+++ Source data +++
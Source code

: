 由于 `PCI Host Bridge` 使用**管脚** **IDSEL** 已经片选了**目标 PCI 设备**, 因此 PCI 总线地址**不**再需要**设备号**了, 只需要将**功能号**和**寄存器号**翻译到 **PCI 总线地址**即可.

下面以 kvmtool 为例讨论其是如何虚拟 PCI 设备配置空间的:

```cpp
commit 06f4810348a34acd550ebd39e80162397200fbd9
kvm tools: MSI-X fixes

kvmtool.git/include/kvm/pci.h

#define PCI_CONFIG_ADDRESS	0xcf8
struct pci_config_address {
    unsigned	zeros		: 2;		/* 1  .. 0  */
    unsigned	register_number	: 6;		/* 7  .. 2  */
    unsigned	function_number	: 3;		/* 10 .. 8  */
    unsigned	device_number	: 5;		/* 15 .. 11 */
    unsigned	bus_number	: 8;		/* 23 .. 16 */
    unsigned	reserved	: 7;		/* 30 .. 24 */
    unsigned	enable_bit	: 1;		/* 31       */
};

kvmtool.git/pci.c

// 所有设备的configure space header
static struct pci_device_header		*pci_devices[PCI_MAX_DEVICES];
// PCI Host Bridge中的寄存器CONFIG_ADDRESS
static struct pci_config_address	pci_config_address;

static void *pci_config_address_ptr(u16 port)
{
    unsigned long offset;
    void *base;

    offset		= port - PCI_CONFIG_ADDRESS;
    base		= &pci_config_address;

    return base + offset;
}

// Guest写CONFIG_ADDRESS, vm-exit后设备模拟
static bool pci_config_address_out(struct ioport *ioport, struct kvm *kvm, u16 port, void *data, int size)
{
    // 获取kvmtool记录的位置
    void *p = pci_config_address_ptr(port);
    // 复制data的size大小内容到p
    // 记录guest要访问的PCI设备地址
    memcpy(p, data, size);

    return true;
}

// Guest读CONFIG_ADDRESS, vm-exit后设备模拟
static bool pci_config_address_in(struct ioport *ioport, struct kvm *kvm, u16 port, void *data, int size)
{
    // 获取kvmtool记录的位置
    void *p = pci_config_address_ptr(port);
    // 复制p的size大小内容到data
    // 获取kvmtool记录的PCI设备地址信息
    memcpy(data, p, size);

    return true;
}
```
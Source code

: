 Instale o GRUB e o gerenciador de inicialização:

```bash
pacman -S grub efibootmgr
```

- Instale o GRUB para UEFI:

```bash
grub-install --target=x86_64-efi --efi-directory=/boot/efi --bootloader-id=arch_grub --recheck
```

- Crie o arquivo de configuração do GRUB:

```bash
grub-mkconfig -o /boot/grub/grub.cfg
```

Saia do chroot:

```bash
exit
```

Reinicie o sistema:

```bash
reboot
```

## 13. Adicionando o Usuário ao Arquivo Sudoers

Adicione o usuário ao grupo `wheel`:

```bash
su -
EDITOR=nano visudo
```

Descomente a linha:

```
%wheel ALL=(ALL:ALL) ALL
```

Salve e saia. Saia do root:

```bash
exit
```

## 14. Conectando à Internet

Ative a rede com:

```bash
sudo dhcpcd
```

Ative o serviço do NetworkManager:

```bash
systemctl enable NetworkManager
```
+++
Your task:
Transcribe the listing above exactly, including every line.

Written response:
Source code

: 由于 `PCI Host Bridge` 使用**管脚** **IDSEL** 已经片选了**目标 PCI 设备**, 因此 PCI 总线地址**不**再需要**设备号**了, 只需要将**功能号**和**寄存器号**翻译到 **PCI 总线地址**即可.

下面以 kvmtool 为例讨论其是如何虚拟 PCI 设备配置空间的:

```cpp
commit 06f4810348a34acd550ebd39e80162397200fbd9
kvm tools: MSI-X fixes

kvmtool.git/include/kvm/pci.h

#define PCI_CONFIG_ADDRESS	0xcf8
struct pci_config_address {
    unsigned	zeros		: 2;		/* 1  .. 0  */
    unsigned	register_number	: 6;		/* 7  .. 2  */
    unsigned	function_number	: 3;		/* 10 .. 8  */
    unsigned	device_number	: 5;		/* 15 .. 11 */
    unsigned	bus_number	: 8;		/* 23 .. 16 */
    unsigned	reserved	: 7;		/* 30 .. 24 */
    unsigned	enable_bit	: 1;		/* 31       */
};

kvmtool.git/pci.c

// 所有设备的configure space header
static struct pci_device_header		*pci_devices[PCI_MAX_DEVICES];
// PCI Host Bridge中的寄存器CONFIG_ADDRESS
static struct pci_config_address	pci_config_address;

static void *pci_config_address_ptr(u16 port)
{
    unsigned long offset;
    void *base;

    offset		= port - PCI_CONFIG_ADDRESS;
    base		= &pci_config_address;

    return base + offset;
}

// Guest写CONFIG_ADDRESS, vm-exit后设备模拟
static bool pci_config_address_out(struct ioport *ioport, struct kvm *kvm, u16 port, void *data, int size)
{
    // 获取kvmtool记录的位置
    void *p = pci_config_address_ptr(port);
    // 复制data的size大小内容到p
    // 记录guest要访问的PCI设备地址
    memcpy(p, data, size);

    return true;
}

// Guest读CONFIG_ADDRESS, vm-exit后设备模拟
static bool pci_config_address_in(struct ioport *ioport, struct kvm *kvm, u16 port, void *data, int size)
{
    // 获取kvmtool记录的位置
    void *p = pci_config_address_ptr(port);
    // 复制p的size大小内容到data
    // 获取kvmtool记录的PCI设备地址信息
    memcpy(data, p, size);

    return true;
}
```
Source code

: Instale o GRUB e o gerenciador de inicialização:

```bash
pacman -S grub efibootmgr
```

- Instale o GRUB para UEFI:

```bash
grub-install --target=x86_64-efi --efi-directory=/boot/efi --bootloader-id=arch_grub --recheck
```

- Crie o arquivo de configuração do GRUB:

```bash
grub-mkconfig -o /boot/grub/grub.cfg
```

Saia do chroot:

```bash
exit
```

Reinicie o sistema:

```bash
reboot
```

## 13. Adicionando o Usuário ao Arquivo Sudoers

Adicione o usuário ao grupo `wheel`:

```bash
su -
EDITOR=nano visudo
```

Descomente a linha:

```
%wheel ALL=(ALL:ALL) ALL
```

Salve e saia. Saia do root:

```bash
exit
```

## 14. Conectando à Internet

Ative a rede com:

```bash
sudo dhcpcd
```

Ative o serviço do NetworkManager:

```bash
systemctl enable NetworkManager
```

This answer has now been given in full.